■ What needs to be done
Within the listing below, how many lines hold the string "https"? Only the number should be given.

**** The records

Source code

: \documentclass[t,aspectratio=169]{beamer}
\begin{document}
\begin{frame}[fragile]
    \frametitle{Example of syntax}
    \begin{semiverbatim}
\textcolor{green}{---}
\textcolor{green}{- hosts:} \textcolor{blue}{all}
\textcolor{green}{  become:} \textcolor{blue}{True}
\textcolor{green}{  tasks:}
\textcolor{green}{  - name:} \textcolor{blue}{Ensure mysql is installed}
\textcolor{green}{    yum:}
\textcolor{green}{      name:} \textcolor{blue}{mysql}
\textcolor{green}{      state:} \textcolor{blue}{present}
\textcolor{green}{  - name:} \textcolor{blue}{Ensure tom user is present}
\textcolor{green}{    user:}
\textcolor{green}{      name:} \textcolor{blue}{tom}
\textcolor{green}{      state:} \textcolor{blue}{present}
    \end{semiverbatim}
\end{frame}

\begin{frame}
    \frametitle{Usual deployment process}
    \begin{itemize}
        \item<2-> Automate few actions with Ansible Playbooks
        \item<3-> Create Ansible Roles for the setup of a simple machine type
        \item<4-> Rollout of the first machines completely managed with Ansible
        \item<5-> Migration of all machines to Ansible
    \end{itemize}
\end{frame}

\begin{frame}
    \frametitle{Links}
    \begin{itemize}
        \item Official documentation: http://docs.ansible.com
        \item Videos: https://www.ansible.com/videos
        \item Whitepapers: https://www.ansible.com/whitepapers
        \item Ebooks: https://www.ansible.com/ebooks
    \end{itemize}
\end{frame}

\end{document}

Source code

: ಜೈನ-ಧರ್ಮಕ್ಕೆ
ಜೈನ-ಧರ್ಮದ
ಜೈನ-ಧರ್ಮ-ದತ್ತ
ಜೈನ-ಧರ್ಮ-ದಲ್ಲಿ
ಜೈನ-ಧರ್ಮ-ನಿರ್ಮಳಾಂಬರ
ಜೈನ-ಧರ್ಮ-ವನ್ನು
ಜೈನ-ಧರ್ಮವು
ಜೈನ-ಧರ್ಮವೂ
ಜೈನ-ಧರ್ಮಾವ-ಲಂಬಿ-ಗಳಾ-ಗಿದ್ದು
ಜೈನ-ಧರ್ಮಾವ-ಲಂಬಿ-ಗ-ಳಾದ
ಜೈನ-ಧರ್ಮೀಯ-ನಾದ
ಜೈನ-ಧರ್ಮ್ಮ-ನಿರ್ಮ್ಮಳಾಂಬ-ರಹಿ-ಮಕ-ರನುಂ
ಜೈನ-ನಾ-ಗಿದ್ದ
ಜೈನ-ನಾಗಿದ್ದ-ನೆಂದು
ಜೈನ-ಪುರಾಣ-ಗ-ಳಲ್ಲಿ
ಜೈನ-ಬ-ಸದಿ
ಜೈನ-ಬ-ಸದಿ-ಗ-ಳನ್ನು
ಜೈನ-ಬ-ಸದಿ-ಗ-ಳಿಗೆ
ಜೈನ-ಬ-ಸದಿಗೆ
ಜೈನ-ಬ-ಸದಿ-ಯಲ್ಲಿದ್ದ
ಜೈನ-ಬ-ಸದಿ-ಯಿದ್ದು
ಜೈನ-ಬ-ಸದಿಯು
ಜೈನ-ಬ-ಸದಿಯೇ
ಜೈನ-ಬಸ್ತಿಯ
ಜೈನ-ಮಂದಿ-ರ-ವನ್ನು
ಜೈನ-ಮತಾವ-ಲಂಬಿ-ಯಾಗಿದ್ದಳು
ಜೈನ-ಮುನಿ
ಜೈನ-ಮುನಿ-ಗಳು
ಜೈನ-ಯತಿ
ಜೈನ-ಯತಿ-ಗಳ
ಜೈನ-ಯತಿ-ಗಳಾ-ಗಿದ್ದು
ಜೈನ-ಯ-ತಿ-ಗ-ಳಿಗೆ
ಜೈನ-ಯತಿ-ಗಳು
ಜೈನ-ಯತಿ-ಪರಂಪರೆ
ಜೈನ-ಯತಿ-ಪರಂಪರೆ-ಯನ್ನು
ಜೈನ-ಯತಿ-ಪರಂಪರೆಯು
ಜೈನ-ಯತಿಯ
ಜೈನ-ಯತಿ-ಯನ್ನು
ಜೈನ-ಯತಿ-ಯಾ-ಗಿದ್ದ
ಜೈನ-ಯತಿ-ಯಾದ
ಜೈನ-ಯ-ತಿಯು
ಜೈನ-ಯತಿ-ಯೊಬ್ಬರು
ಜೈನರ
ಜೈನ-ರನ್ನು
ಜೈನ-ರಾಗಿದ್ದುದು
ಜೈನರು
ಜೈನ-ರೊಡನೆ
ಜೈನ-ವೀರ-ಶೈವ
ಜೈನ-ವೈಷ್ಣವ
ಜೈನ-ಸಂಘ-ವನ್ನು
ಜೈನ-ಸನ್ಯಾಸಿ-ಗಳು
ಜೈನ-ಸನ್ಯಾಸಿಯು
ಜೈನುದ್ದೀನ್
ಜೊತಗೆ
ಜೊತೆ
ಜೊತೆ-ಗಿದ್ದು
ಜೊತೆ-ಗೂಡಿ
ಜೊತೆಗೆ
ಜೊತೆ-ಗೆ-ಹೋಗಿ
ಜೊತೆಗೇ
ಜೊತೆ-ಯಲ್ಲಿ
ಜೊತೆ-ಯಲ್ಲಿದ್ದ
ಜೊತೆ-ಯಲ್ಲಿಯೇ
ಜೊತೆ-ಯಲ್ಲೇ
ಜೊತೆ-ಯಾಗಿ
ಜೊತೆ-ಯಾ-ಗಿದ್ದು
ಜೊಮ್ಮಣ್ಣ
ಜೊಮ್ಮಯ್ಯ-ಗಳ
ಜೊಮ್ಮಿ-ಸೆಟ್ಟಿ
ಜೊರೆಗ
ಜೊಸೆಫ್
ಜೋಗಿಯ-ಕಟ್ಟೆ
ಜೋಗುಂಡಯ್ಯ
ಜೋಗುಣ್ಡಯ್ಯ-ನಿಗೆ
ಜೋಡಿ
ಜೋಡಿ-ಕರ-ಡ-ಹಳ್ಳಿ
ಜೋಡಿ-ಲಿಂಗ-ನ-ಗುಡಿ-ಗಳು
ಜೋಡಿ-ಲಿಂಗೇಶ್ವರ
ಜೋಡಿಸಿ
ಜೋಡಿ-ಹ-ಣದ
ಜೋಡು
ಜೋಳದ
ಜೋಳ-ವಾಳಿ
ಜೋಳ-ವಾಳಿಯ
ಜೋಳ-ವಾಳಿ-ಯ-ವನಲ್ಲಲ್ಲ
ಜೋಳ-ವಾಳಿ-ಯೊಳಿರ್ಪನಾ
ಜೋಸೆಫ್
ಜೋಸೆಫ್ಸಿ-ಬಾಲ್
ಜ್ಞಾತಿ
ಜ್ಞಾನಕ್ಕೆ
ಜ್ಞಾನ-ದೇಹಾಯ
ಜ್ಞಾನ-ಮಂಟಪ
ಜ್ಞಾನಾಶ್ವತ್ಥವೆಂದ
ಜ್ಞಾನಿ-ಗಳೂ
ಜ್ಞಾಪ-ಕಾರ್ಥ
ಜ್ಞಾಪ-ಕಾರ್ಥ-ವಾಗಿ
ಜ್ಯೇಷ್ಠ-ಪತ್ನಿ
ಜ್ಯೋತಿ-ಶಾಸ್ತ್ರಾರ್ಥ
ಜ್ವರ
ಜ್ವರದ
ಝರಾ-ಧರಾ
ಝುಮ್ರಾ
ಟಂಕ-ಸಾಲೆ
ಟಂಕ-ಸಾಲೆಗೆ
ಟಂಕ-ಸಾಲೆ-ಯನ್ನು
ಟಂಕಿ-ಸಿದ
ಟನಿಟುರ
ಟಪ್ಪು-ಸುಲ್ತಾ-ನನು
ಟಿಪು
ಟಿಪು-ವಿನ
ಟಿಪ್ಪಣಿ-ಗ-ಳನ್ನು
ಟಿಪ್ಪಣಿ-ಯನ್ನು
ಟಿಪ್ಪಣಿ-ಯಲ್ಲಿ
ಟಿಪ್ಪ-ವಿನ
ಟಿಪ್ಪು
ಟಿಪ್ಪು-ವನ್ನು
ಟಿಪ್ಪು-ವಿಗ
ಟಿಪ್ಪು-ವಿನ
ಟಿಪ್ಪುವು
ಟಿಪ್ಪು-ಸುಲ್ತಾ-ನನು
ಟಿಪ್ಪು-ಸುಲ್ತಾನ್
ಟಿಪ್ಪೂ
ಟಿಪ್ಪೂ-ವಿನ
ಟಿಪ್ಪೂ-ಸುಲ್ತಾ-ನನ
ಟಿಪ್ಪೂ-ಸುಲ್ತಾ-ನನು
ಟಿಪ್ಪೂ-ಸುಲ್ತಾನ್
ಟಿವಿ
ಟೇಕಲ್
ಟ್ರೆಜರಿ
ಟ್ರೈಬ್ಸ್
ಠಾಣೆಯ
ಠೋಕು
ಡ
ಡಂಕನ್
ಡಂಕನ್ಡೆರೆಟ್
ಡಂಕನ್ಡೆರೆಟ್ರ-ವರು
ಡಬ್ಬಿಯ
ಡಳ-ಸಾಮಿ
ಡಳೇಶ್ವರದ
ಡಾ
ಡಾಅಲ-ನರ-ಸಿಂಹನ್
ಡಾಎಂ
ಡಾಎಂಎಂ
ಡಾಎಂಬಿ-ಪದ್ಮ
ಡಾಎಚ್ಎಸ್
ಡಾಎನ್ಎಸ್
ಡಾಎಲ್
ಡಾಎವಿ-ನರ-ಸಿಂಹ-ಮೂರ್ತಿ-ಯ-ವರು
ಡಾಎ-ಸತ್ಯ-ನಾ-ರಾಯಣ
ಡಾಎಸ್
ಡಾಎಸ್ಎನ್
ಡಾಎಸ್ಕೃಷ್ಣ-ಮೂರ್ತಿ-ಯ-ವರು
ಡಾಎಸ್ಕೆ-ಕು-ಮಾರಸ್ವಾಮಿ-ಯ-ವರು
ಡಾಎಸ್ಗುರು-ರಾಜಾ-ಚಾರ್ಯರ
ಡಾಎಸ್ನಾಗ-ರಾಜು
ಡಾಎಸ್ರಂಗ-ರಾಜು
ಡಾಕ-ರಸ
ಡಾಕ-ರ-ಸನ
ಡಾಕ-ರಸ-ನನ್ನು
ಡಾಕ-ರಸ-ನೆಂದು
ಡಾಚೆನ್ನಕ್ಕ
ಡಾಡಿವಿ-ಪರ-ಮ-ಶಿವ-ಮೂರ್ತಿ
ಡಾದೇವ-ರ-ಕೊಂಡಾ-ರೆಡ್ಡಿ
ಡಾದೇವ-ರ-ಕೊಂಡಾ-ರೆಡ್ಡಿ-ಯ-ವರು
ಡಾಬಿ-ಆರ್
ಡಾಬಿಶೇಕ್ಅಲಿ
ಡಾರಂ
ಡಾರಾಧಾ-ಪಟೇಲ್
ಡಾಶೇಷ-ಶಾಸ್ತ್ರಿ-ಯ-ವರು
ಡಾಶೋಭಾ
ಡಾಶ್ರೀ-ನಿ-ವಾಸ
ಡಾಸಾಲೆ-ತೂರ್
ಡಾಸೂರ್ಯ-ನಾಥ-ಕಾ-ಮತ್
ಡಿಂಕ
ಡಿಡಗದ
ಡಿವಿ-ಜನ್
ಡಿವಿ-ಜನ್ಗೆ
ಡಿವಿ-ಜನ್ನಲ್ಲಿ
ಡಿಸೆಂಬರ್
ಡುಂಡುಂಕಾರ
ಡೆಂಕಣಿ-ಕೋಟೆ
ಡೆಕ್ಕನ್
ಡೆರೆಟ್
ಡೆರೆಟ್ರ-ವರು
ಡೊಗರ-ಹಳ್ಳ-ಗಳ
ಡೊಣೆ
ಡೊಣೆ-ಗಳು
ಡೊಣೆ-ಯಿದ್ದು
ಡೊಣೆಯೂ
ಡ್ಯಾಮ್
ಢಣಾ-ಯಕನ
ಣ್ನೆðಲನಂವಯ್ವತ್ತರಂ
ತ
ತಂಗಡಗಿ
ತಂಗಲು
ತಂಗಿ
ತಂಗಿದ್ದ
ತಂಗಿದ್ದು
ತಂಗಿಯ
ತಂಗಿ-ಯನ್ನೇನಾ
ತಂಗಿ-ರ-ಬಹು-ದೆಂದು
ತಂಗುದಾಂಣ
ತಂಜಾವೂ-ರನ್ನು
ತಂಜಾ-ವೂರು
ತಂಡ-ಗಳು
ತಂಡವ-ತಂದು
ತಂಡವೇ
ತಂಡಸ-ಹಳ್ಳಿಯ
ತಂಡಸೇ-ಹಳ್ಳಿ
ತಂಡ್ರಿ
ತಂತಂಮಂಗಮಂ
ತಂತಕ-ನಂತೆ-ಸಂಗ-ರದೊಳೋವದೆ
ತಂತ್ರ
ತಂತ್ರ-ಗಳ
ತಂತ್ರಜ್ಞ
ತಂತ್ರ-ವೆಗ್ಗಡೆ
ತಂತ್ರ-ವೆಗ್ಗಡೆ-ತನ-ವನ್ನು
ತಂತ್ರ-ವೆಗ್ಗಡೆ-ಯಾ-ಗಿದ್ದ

********

■ Result
3